GLS and Cochrane-Orcutt for AR(1) Errors

Regression · Hard · Free problem

You are fitting a linear regression $y_t = x_t' \beta + u_t$ where the errors follow an AR(1) process:

$u_t = \rho \, u_{t-1} + \varepsilon_t, \quad |\rho| < 1, \quad \varepsilon_t \sim N(0, \sigma^2)$

OLS ignores the serial correlation in $u_t$, so the standard errors are wrong and the estimator is inefficient.

Assuming $\rho$ is known, derive the GLS estimator $\hat{\beta}_{\text{GLS}}$. Write out the transformed regression explicitly.

In practice $\rho$ is unknown. Describe the Cochrane-Orcutt feasible GLS (FGLS) procedure for jointly estimating $\rho$ and $\beta$. State the asymptotic properties of the resulting estimator.

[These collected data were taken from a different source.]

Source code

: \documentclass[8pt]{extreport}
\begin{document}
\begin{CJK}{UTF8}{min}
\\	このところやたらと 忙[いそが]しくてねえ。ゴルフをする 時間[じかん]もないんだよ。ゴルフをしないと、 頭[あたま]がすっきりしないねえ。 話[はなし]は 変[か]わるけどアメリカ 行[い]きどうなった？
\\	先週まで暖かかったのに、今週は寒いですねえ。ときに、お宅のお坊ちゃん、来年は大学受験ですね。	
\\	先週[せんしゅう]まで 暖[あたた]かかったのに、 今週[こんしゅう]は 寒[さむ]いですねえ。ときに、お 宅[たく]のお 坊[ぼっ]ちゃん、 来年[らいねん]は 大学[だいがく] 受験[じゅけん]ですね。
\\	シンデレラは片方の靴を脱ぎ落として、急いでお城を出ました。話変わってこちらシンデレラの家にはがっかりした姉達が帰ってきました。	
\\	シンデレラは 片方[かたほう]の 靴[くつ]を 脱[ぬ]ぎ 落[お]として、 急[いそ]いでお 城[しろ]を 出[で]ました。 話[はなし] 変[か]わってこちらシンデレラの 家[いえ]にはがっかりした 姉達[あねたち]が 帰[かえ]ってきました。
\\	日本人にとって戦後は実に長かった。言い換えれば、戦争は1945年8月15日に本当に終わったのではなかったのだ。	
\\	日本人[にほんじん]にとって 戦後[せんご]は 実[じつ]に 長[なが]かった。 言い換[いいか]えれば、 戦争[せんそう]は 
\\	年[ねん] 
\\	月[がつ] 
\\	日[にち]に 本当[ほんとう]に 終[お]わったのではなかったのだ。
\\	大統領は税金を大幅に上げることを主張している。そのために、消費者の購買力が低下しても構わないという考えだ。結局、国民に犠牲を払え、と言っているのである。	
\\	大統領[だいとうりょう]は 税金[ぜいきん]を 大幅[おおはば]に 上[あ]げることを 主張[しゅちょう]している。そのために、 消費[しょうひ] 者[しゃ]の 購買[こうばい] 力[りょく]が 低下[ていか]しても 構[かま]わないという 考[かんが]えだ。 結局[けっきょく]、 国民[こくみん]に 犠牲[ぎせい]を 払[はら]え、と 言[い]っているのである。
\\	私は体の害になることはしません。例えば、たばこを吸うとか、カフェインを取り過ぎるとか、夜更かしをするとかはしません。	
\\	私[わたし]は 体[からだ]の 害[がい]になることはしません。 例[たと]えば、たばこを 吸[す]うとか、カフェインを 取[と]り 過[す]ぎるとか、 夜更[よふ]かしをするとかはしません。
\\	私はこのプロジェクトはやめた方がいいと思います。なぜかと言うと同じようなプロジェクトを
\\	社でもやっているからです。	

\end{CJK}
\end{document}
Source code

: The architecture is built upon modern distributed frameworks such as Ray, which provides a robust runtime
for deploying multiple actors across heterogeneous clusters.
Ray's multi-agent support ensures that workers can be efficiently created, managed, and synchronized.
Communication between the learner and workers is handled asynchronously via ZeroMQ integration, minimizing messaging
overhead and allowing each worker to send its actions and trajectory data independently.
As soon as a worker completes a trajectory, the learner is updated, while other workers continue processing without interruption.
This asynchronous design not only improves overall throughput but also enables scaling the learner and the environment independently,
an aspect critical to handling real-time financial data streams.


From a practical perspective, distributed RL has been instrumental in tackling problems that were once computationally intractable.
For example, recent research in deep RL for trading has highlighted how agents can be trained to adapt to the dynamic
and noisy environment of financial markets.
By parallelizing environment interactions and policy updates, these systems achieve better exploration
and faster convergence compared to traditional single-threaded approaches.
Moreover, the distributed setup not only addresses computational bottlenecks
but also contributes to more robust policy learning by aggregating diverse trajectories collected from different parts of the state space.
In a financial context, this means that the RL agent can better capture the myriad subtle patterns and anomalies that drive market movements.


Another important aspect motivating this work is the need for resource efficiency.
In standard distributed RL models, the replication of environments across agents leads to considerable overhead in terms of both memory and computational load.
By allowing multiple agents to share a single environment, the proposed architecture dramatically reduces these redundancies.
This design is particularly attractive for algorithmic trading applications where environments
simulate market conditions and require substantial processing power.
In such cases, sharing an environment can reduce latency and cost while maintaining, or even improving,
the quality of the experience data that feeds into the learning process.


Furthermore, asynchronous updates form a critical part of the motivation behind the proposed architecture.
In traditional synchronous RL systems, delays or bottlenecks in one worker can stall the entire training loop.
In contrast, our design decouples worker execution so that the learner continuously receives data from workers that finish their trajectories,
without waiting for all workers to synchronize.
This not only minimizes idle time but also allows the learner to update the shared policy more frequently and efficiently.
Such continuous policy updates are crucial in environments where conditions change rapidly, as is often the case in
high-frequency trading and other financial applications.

Suppose you suspect the AR(1) specification for the errors might be wrong. Outline how you would use the Newey-West HAC estimator as a robust alternative, and explain when you would prefer it over FGLS.

Hints

Think about what transformation would make the AR(1) errors i.i.d. -- what operation removes the serial correlation from $u_t = \rho u_{t-1} + \varepsilon_t$?
Quasi-differencing is the key: subtracting $\rho$ times the lagged observation gives $y_t - \rho y_{t-1} = (x_t - \rho x_{t-1})' \beta + \varepsilon_t$. Don't forget the first observation needs special treatment.
For Cochrane-Orcutt, start with OLS residuals and estimate $\hat{\rho}$ by regressing $\hat{u}_t$ on $\hat{u}_{t-1}$, then iterate. For Newey-West, the idea is to leave the estimator as OLS but fix the covariance matrix using a kernel-weighted sum of autocovariances.

Worked Solution

How to Think About It: The core issue is that OLS assumes $\text{Cov}(u) = \sigma^2 I$, but AR(1) errors produce a specific correlation structure -- neighboring residuals are correlated with magnitude $\rho$, and the correlation decays geometrically as observations get farther apart. GLS exploits this structure: if you know $\rho$, you can "quasi-difference" the data to whiten the errors. This is the key move -- transform the regression so the errors become i.i.d., then run OLS on the transformed data. In practice you don't know $\rho$, so you iterate: estimate $\beta$ by OLS, use the residuals to estimate $\rho$, quasi-difference, re-estimate, repeat. That is Cochrane-Orcutt. If you are worried the errors are not actually AR(1) -- maybe there is heteroskedasticity or higher-order autocorrelation -- then Newey-West is the fallback: it does not try to model the error structure, it just corrects the standard errors to be robust.

Formal Solution:

Part (i): GLS with known $\rho$

The AR(1) error covariance matrix is:

$\Sigma = \frac{\sigma^2}{1 - \rho^2} \begin{pmatrix} 1 & \rho & \rho^2 & \cdots \\ \rho & 1 & \rho & \cdots \\ \rho^2 & \rho & 1 & \cdots \\ \vdots & & & \ddots \end{pmatrix}$

The GLS estimator is $\hat{\beta}_{\text{GLS}} = (X' \Sigma^{-1} X)^{-1} X' \Sigma^{-1} y$. But you do not need to invert $\Sigma$ directly. The trick is to quasi-difference. Define the transformed variables for $t \geq 2$:

$\tilde{y}_t = y_t - \rho \, y_{t-1}, \quad \tilde{x}_t = x_t - \rho \, x_{t-1}$

Then $\tilde{y}_t = \tilde{x}_t' \beta + \varepsilon_t$, where $\varepsilon_t$ is i.i.d. $N(0, \sigma^2)$. For the first observation, the Prais-Winsten correction uses:

$\tilde{y}_1 = \sqrt{1 - \rho^2} \, y_1, \quad \tilde{x}_1 = \sqrt{1 - \rho^2} \, x_1$

OLS on the transformed data $(\tilde{y}, \tilde{X})$ gives the GLS estimator:

$\hat{\beta}_{\text{GLS}} = (\tilde{X}' \tilde{X})^{-1} \tilde{X}' \tilde{y}$

This is BLUE (best linear unbiased estimator) under the stated model by the Gauss-Markov theorem applied to the transformed regression.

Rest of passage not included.